Hi stdq, please notice x!=15 didn't return a 0, it returned a 1 (true?). That's why I am confused.
I understand...I don't know the reason, though. I would expect a 0. Maybe someone will provide us with the answer. Sorry I can't be of more help.
From the C99 Standard
6.5 Expressions
...
2 Between the previous and next sequence point an object shall have its stored value modified at most once by the evaluation of an expression. Furthermore, the prior value shall be read only to determine the value to be stored.

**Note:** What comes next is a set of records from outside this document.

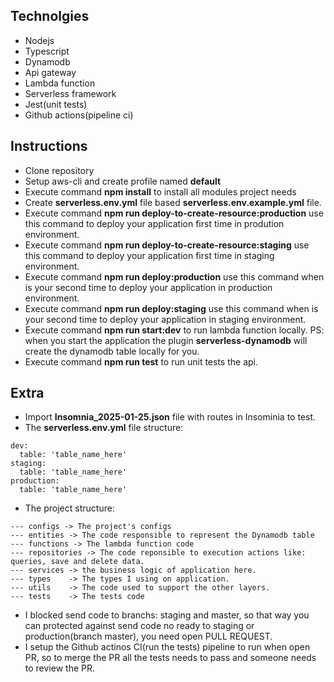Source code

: ## Technolgies

- Nodejs
- Typescript
- Dynamodb
- Api gateway
- Lambda function
- Serverless framework
- Jest(unit tests)
- Github actions(pipeline ci)

## Instructions

- Clone repository
- Setup aws-cli and create profile named **default**
- Execute command **npm install** to install all modules project needs
- Create **serverless.env.yml** file based **serverless.env.example.yml** file.
- Execute command **npm run deploy-to-create-resource:production** use this command to deploy your application first time in prodution environment.
- Execute command **npm run deploy-to-create-resource:staging** use this command to deploy your application first time in staging environment.
- Execute command **npm run deploy:production** use this command when is your second time to deploy your application in production environment.
- Execute command **npm run deploy:staging** use this command when is your second time to deploy your application in staging environment.
- Execute command **npm run start:dev** to run lambda function locally. PS: when you start the application the plugin **serverless-dynamodb** will create the dynamodb table locally for you.
- Execute command **npm run test** to run unit tests the api.

## Extra

- Import **Insomnia_2025-01-25.json** file with routes in Insominia to test.
- The **serverless.env.yml** file structure:

```
dev:
  table: 'table_name_here'
staging:
  table: 'table_name_here'
production:
  table: 'table_name_here'

```

- The project structure:

```
--- configs -> The project's configs
--- entities -> The code responsible to represent the Dynamodb table
--- functions -> The lambda function code
--- repositories -> The code reponsible to execution actions like: queries, save and delete data.
--- services -> the business logic of application here.
--- types    -> The types I using on application.
--- utils    -> The code used to support the other layers.
--- tests    -> The tests code
```

- I blocked send code to branchs: staging and master, so that way you can protected against send code no ready to staging or production(branch master), you need open PULL REQUEST.
- I setup the Github actinos CI(run the tests) pipeline to run when open PR, so to merge
  the PR all the tests needs to pass and someone needs to review the PR.

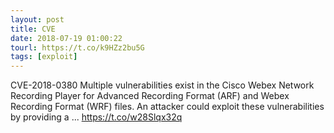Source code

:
 ```yaml
---
layout: post
title: CVE
date: 2018-07-19 01:00:22
tourl: https://t.co/k9HZz2bu5G
tags: [exploit]
---
```

CVE-2018-0380 Multiple vulnerabilities exist in the Cisco Webex Network Recording Player for Advanced Recording Format (ARF) and Webex Recording Format (WRF) files. An attacker could exploit these vulnerabilities by providing a ... https://t.co/w28Slqx32q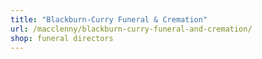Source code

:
 ```yaml
---
title: "Blackburn-Curry Funeral & Cremation"
url: /macclenny/blackburn-curry-funeral-and-cremation/
shop: funeral directors
---
```

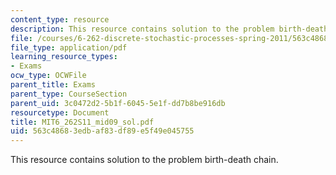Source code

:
 ```yaml
---
content_type: resource
description: This resource contains solution to the problem birth-death chain.
file: /courses/6-262-discrete-stochastic-processes-spring-2011/563c48683edbaf83df89e5f49e045755_MIT6_262S11_mid09_sol.pdf
file_type: application/pdf
learning_resource_types:
- Exams
ocw_type: OCWFile
parent_title: Exams
parent_type: CourseSection
parent_uid: 3c0472d2-5b1f-6045-5e1f-dd7b8be916db
resourcetype: Document
title: MIT6_262S11_mid09_sol.pdf
uid: 563c4868-3edb-af83-df89-e5f49e045755
---
```

This resource contains solution to the problem birth-death chain.

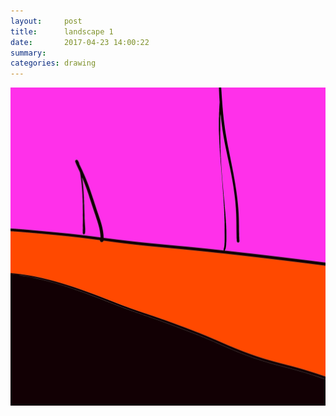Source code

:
 ```yaml
---
layout:     post
title:      landscape 1
date:       2017-04-23 14:00:22
summary:    
categories: drawing
---
```

![landscape 1](/images/diary/landscape-1.png ".")
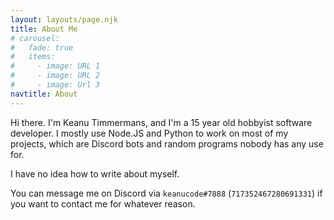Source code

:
 ```yaml
---
layout: layouts/page.njk
title: About Me
# carousel:
#   fade: true
#   items:
#     - image: URL 1
#     - image: URL 2
#     - image: Url 3
navtitle: About
---
```


Hi there. I'm Keanu Timmermans, and I'm a 15 year old hobbyist software developer. I mostly use Node.JS and Python to work on most of my projects, which are Discord bots and random programs nobody has any use for.

I have no idea how to write about myself.

You can message me on Discord via `keanucode#7888` (`717352467280691331`) if you want to contact me for whatever reason.
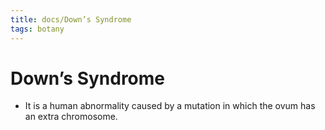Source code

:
 ```yaml
---
title: docs/Down’s Syndrome
tags: botany
---
```


# Down’s Syndrome
- It is a human abnormality caused by a mutation in which the ovum has an extra chromosome.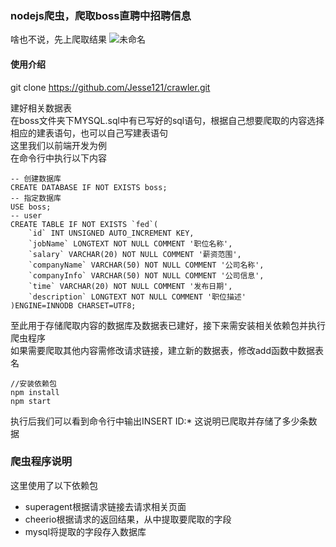 ### nodejs爬虫，爬取boss直聘中招聘信息
啥也不说，先上爬取结果
![未命名](https://user-images.githubusercontent.com/12730273/56999930-f691a880-6be3-11e9-8535-052bbf120c79.png)


#### 使用介绍
git clone https://github.com/Jesse121/crawler.git

建好相关数据表   
在boss文件夹下MYSQL.sql中有已写好的sql语句，根据自己想要爬取的内容选择相应的建表语句，也可以自己写建表语句  
这里我们以前端开发为例  
在命令行中执行以下内容  
```
-- 创建数据库
CREATE DATABASE IF NOT EXISTS boss;
-- 指定数据库
USE boss;
-- user
CREATE TABLE IF NOT EXISTS `fed`(
    `id` INT UNSIGNED AUTO_INCREMENT KEY,
    `jobName` LONGTEXT NOT NULL COMMENT '职位名称',
    `salary` VARCHAR(20) NOT NULL COMMENT '薪资范围',
    `companyName` VARCHAR(50) NOT NULL COMMENT '公司名称',
    `companyInfo` VARCHAR(50) NOT NULL COMMENT '公司信息',
    `time` VARCHAR(20) NOT NULL COMMENT '发布日期',
    `description` LONGTEXT NOT NULL COMMENT '职位描述'
)ENGINE=INNODB CHARSET=UTF8;
```
至此用于存储爬取内容的数据库及数据表已建好，接下来需安装相关依赖包并执行爬虫程序  
如果需要爬取其他内容需修改请求链接，建立新的数据表，修改add函数中数据表名
```
//安装依赖包
npm install
npm start
```
执行后我们可以看到命令行中输出INSERT ID:*  这说明已爬取并存储了多少条数据

### 爬虫程序说明
这里使用了以下依赖包

* superagent根据请求链接去请求相关页面
* cheerio根据请求的返回结果，从中提取要爬取的字段
* mysql将提取的字段存入数据库
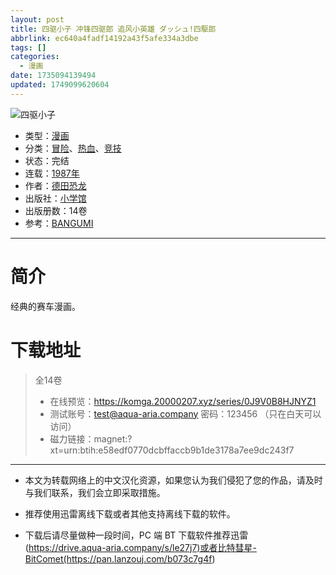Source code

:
 ```yaml
---
layout: post
title: 四驱小子 冲锋四驱郎 追风小英雄 ダッシュ!四駆郎
abbrlink: ec640a4fadf14192a43f5afe334a3dbe
tags: []
categories:
  - 漫画
date: 1735094139494
updated: 1749099620604
---
```


![四驱小子](https://ipfs.io/ipfs/QmaRQ2wAH8UPq48nxcCMqsWDmELppFfxLN3T19nyZgBps9?filename=%E5%9B%9B%E9%A9%B1%E5%B0%8F%E5%AD%90.jpg)

- 类型：[漫画](/index.php/category/漫画)
- 分类：[冒险](/index.php/category/冒险)、[热血](/index.php/category/热血)、[竞技](/index.php/category/竞技)
- 状态：完结
- 连载：[1987年](/index.php/category/1987年)
- 作者：[德田恐龙](/index.php/category/德田恐龙)
- 出版社：[小学馆](/index.php/category/小学馆)
- 出版册数：14卷
- 参考：[BANGUMI](https://bangumi.tv/subject/110748)

***

# 简介

经典的赛车漫画。

# 下载地址

> 全14卷
>
> - 在线预览：<https://komga.20000207.xyz/series/0J9V0B8HJNYZ1>
> - 测试账号：<test@aqua-aria.company> 密码：123456 （只在白天可以访问）
> - 磁力链接：magnet:?xt=urn:btih:e58edf0770dcbffaccb9b1de3178a7ee9dc243f7

***

- 本文为转载网络上的中文汉化资源，如果您认为我们侵犯了您的作品，请及时与我们联系，我们会立即采取措施。

- 推荐使用迅雷离线下载或者其他支持离线下载的软件。

- 下载后请尽量做种一段时间，PC 端 BT 下载软件推荐迅雷(<https://drive.aqua-aria.company/s/le27j7)或者比特彗星-BitComet(https://pan.lanzouj.com/b073c7g4f>)
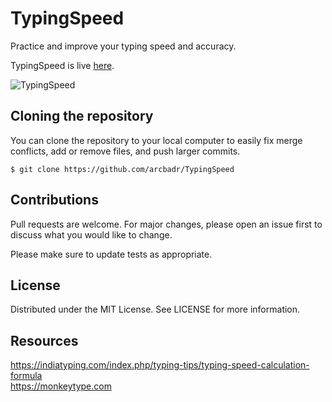 # TypingSpeed

Practice and improve your typing speed and accuracy.

TypingSpeed is live [here](https://arcbadr.github.io/TypingSpeed/).

![TypingSpeed](https://github.com/arcbadr/TypingSpeed/assets/website.png?raw=true)

## Cloning the repository

You can clone the repository to your local computer to easily fix merge conflicts, add or remove files, and push larger commits.

```
$ git clone https://github.com/arcbadr/TypingSpeed
```

## Contributions

Pull requests are welcome. For major changes, please open an issue first to discuss what you would like to change.

Please make sure to update tests as appropriate.
    
## License

Distributed under the MIT License. See LICENSE for more information.

## Resources
https://indiatyping.com/index.php/typing-tips/typing-speed-calculation-formula
<br/>
https://monkeytype.com
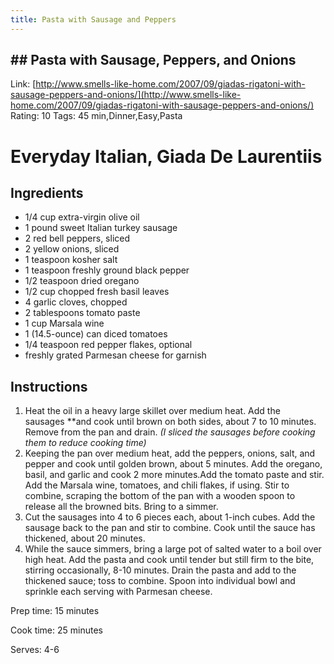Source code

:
 ```yaml
---
title: Pasta with Sausage and Peppers
---
```


## ## Pasta with Sausage, Peppers, and Onions

Link: [http://www.smells-like-home.com/2007/09/giadas-rigatoni-with-sausage-peppers-and-onions/](http://www.smells-like-home.com/2007/09/giadas-rigatoni-with-sausage-peppers-and-onions/) Rating: 10
Tags: 45 min,Dinner,Easy,Pasta

# Everyday Italian, Giada De Laurentiis

## Ingredients

- 1/4 cup extra-virgin olive oil
- 1 pound sweet Italian turkey sausage
- 2 red bell peppers, sliced
- 2 yellow onions, sliced
- 1 teaspoon kosher salt
- 1 teaspoon freshly ground black pepper
- 1/2 teaspoon dried oregano
- 1/2 cup chopped fresh basil leaves
- 4 garlic cloves, chopped
- 2 tablespoons tomato paste
- 1 cup Marsala wine
- 1 (14.5-ounce) can diced tomatoes
- 1/4 teaspoon red pepper flakes, optional
- freshly grated Parmesan cheese for garnish

## Instructions

1. Heat the oil in a heavy large skillet over medium heat. Add the sausages **and cook until brown on both sides, about 7 to 10 minutes. Remove from the pan and drain. *(I sliced the sausages before cooking them to reduce cooking time)*
2. Keeping the pan over medium heat, add the peppers, onions, salt, and pepper and cook until golden brown, about 5 minutes. Add the oregano, basil, and garlic and cook 2 more minutes.Add the tomato paste and stir. Add the Marsala wine, tomatoes, and chili flakes, if using. Stir to combine, scraping the bottom of the pan with a wooden spoon to release all the browned bits. Bring to a simmer.
3. Cut the sausages into 4 to 6 pieces each, about 1-inch cubes. Add the sausage back to the pan and stir to combine. Cook until the sauce has thickened, about 20 minutes.
4. While the sauce simmers, bring a large pot of salted water to a boil over high heat. Add the pasta and cook until tender but still firm to the bite, stirring occasionally, 8-10 minutes. Drain the pasta and add to the thickened sauce; toss to combine. Spoon into individual bowl and sprinkle each serving with Parmesan cheese.

Prep time: 15 minutes

Cook time: 25 minutes

Serves: 4-6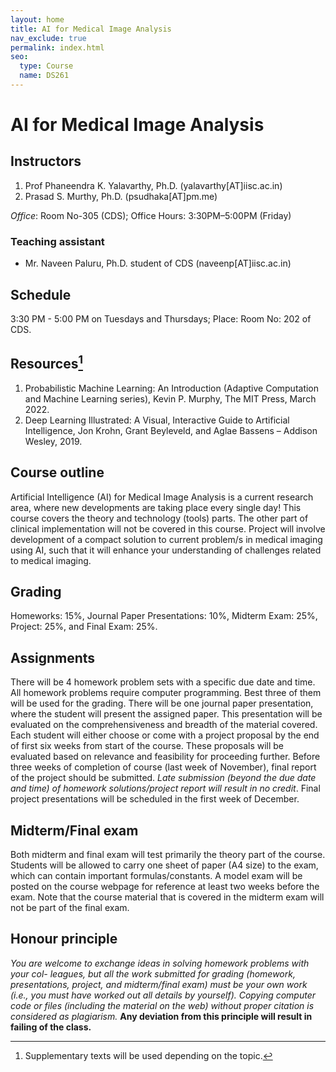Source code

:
 ```yaml
---
layout: home
title: AI for Medical Image Analysis
nav_exclude: true
permalink: index.html
seo:
  type: Course
  name: DS261
---
```


# AI for Medical Image Analysis

## Instructors
1. Prof Phaneendra K. Yalavarthy, Ph.D. (yalavarthy[AT]iisc.ac.in) 
2. Prasad S. Murthy, Ph.D. (psudhaka[AT]pm.me)

_Office_: Room No-305 (CDS); Office Hours: 3:30PM–5:00PM (Friday)

### Teaching assistant
* Mr. Naveen Paluru, Ph.D. student of CDS (naveenp[AT]iisc.ac.in)

## Schedule

3:30 PM - 5:00 PM on Tuesdays and Thursdays; Place: Room No: 202 of CDS.

## Resources[^1]

1. Probabilistic Machine Learning: An Introduction (Adaptive Computation and Machine Learning series), Kevin P. Murphy, The MIT Press, March 2022.
2. Deep Learning Illustrated: A Visual, Interactive Guide to Artificial Intelligence, Jon Krohn, Grant Beyleveld, and Aglae Bassens – Addison Wesley, 2019.

## Course outline

Artificial Intelligence (AI) for Medical Image Analysis is a current research area, where new developments are taking place every single day! This course covers the theory and technology (tools) parts. The other part of clinical implementation will not be covered in this course. Project will involve development of a compact solution to current problem/s in medical imaging using AI, such that it will enhance your understanding of challenges related to medical imaging.

## Grading

Homeworks: 15%, Journal Paper Presentations: 10%, Midterm Exam: 25%, Project: 25%, and Final Exam: 25%.

## Assignments

There will be 4 homework problem sets with a specific due date and time. All homework problems require computer programming. Best three of them will be used for the grading. There will be one journal paper presentation, where the student will present the assigned paper. This presentation will be evaluated on the comprehensiveness and breadth of the material covered.
Each student will either choose or come with a project proposal by the end of first six weeks from start of the course. These proposals will be evaluated based on relevance and feasibility for proceeding further. Before three weeks of completion of course (last week of November), final report of the project should be submitted. _Late submission (beyond the due date and time) of homework solutions/project report will result in no credit_. Final project presentations will be scheduled in the first week of December.

## Midterm/Final exam

Both midterm and final exam will test primarily the theory part of the course. Students will be allowed to carry one sheet of paper (A4 size) to the exam, which can contain important formulas/constants. A model exam will be posted on the course webpage for reference at least two weeks before the exam.  Note that the course material that is covered in the midterm exam will not be part of the final exam.

## Honour principle

_You are welcome to exchange ideas in solving homework problems with your col-
leagues, but all the work submitted for grading (homework, presentations, project, and midterm/final
exam) must be your own work (i.e., you must have worked out all details by yourself). Copying computer
code or files (including the material on the web) without proper citation is considered as plagiarism._ **Any
deviation from this principle will result in failing of the class.**

[^1]: Supplementary texts will be used depending on the topic.
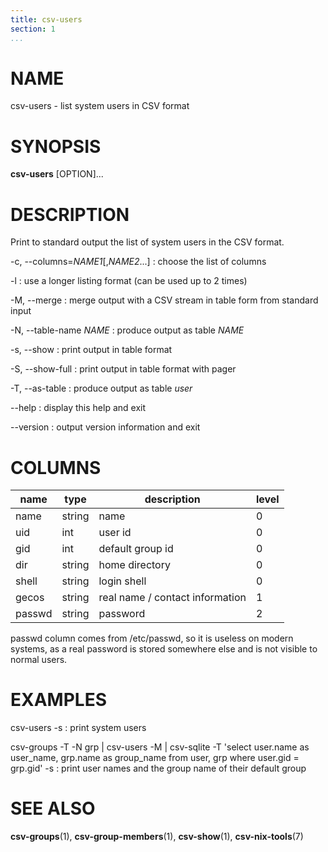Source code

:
 ```yaml
---
title: csv-users
section: 1
...
```


# NAME #

csv-users - list system users in CSV format

# SYNOPSIS #

**csv-users** [OPTION]...

# DESCRIPTION #

Print to standard output the list of system users in the CSV format.

-c, \--columns=*NAME1*[,*NAME2*...]
:   choose the list of columns

-l
:   use a longer listing format (can be used up to 2 times)

-M, \--merge
:   merge output with a CSV stream in table form from standard input

-N, \--table-name *NAME*
:   produce output as table *NAME*

-s, \--show
:   print output in table format

-S, \--show-full
:   print output in table format with pager

-T, \--as-table
:   produce output as table *user*

\--help
:   display this help and exit

\--version
:   output version information and exit

# COLUMNS #

| name   | type   | description                     | level |
|--------|--------|---------------------------------|-------|
| name   | string | name                            | 0     |
| uid    | int    | user id                         | 0     |
| gid    | int    | default group id                | 0     |
| dir    | string | home directory                  | 0     |
| shell  | string | login shell                     | 0     |
| gecos  | string | real name / contact information | 1     |
| passwd | string | password                        | 2     |

passwd column comes from /etc/passwd, so it is useless on modern systems,
as a real password is stored somewhere else and is not visible to normal users.

# EXAMPLES #

csv-users -s
:   print system users

csv-groups -T -N grp | csv-users -M | csv-sqlite -T 'select user.name as user_name, grp.name as group_name from user, grp where user.gid = grp.gid' -s
:    print user names and the group name of their default group

# SEE ALSO #

**csv-groups**(1), **csv-group-members**(1), **csv-show**(1), **csv-nix-tools**(7)
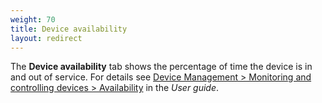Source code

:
 ```yaml
---
weight: 70
title: Device availability
layout: redirect
---
```


The **Device availability** tab shows the percentage of time the device is in and out of service. For details see [Device Management > Monitoring and controlling devices > Availability](/users-guide/device-management/#monitoring-availability) in the *User guide*.

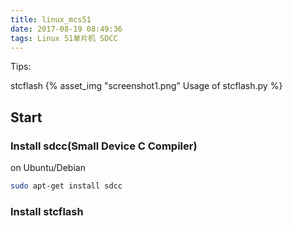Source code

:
 ```yaml
---
title: linux_mcs51
date: 2017-08-19 08:49:36
tags: Linux 51单片机 SDCC 
---
```

Tips: 
<!--more-->
stcflash
{% asset_img "screenshot1.png" Usage of stcflash.py %}

## Start
### Install sdcc(Small Device C Compiler)
on Ubuntu/Debian 
``` bash
sudo apt-get install sdcc
```

### Install stcflash
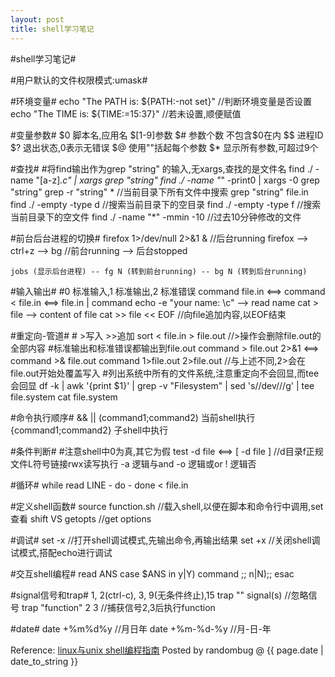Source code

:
 ```yaml
---
layout: post 
title: shell学习笔记 
---
```


#shell学习笔记#

#用户默认的文件权限模式:umask#

#环境变量#
	echo "The PATH is: ${PATH:-not set}"	//判断环境变量是否设置
	echo "The TIME is: ${TIME:=15:37}"	//若未设置,顺便赋值

#变量参数#
	$0 脚本名,应用名        $[1-9]参数
	$# 参数个数		不包含$0在内
	$$ 进程ID               $? 退出状态,0表示无错误
	$@ 使用""括起每个参数   $* 显示所有参数,可超过9个

#查找#
	#将find输出作为grep "string" 的输入,无xargs,查找的是文件名
	find ./ -name "[a-z]*.c" | xargs grep "string"
	find ./ -name "*" -print0 | xargs -0 grep "string"
	grep -r "string" *		//当前目录下所有文件中搜索
	grep "string" file.in
	find ./ -empty -type d          //搜索当前目录下的空目录
	find ./ -empty -type f          //搜索当前目录下的空文件
	find ./ -name "*" -mmin -10	//过去10分钟修改的文件

#前台后台进程的切换#
	firefox 1>/dev/null 2>&1 &	//后台running
	firefox --> ctrl+z --> bg	//前台running --> 后台stopped

	jobs (显示后台进程) -- fg N (转到前台running) -- bg N (转到后台running)

#输入输出#
	#0 标准输入,1 标准输出,2 标准错误
	command file.in <==> command < file.in <==> file.in | command
	echo -e "your name: \c" --> read name
	cat > file --> content of file<ctrl-d>
	cat >> file << EOF		//向file追加内容,以EOF结束

#重定向-管道#
	# >写入 >>追加
	sort < file.in > file.out	//>操作会删除file.out的全部内容
	#标准输出和标准错误都输出到file.out
	command > file.out 2>&1 <==> command >& file.out
	command 1>file.out 2>file.out	//与上述不同,2>会在file.out开始处覆盖写入
	#列出系统中所有的文件系统,注意重定向不会回显,而tee会回显
	df -k | awk '{print $1}' | grep -v "Filesystem" | sed 's/\/dev\///g' | tee file.system
	cat file.system

#命令执行顺序#
	&&  ||
	(command1;command2) 当前shell执行
	{command1;command2} 子shell中执行

#条件判断#
	#注意shell中0为真,其它为假
	test -d file <==> [ -d file ]	//d目录f正规文件L符号链接rwx读写执行
	-a 逻辑与and  -o 逻辑或or  ! 逻辑否

#循环#
	while read LINE - do - done < file.in

#定义shell函数#
	source function.sh	//载入shell,以便在脚本和命令行中调用,set查看
	shift VS getopts	//get options

#调试#
	set -x		//打开shell调试模式,先输出命令,再输出结果
	set +x		//关闭shell调试模式,搭配echo进行调试

#交互shell编程#
	read ANS
	case $ANS in
	    y|Y)
	        command
	    ;;
	    n|N);;
	esac

#signal信号和trap#
	1, 2(ctrl-c), 3, 9(无条件终止),15
	trap "" signal(s)	//忽略信号
	trap "function" 2 3	//捕获信号2,3后执行function

#date#
	date +%m%d%y		//月日年
	date +%m-%d-%y		//月-日-年

Reference:
[linux与unix shell编程指南]()
Posted by randombug @ {{ page.date | date_to_string }}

Your code violates this rule by modifying x once and reading it, not once, but twice in order to evaluate the two Boolean expressions -- leading to undefined behavior. Undefined behavior is unpredictable and need not be consistent. From the point of view of the C Standard, it would be just as legitimate for this program to reformat your hard drive as to print the output you're seeing. Avoid undefined behavior!
Friends, I have found a convincing answer.
In C, we follow standard calling convention which is based on 2 things-
1. the order in which arguments are passed to a function
2. the cleanup of stack elements former to store formal arguments and local variable.
Using standard calling convention, arguments are passed in right to left order. So initially we have x=15.
Now,(starting from right) x>30 is false, so it returns 0.
Then, x becomes 20, 20 is printed.
Lastly, x(20)!=15, is true and returns non zero value 1.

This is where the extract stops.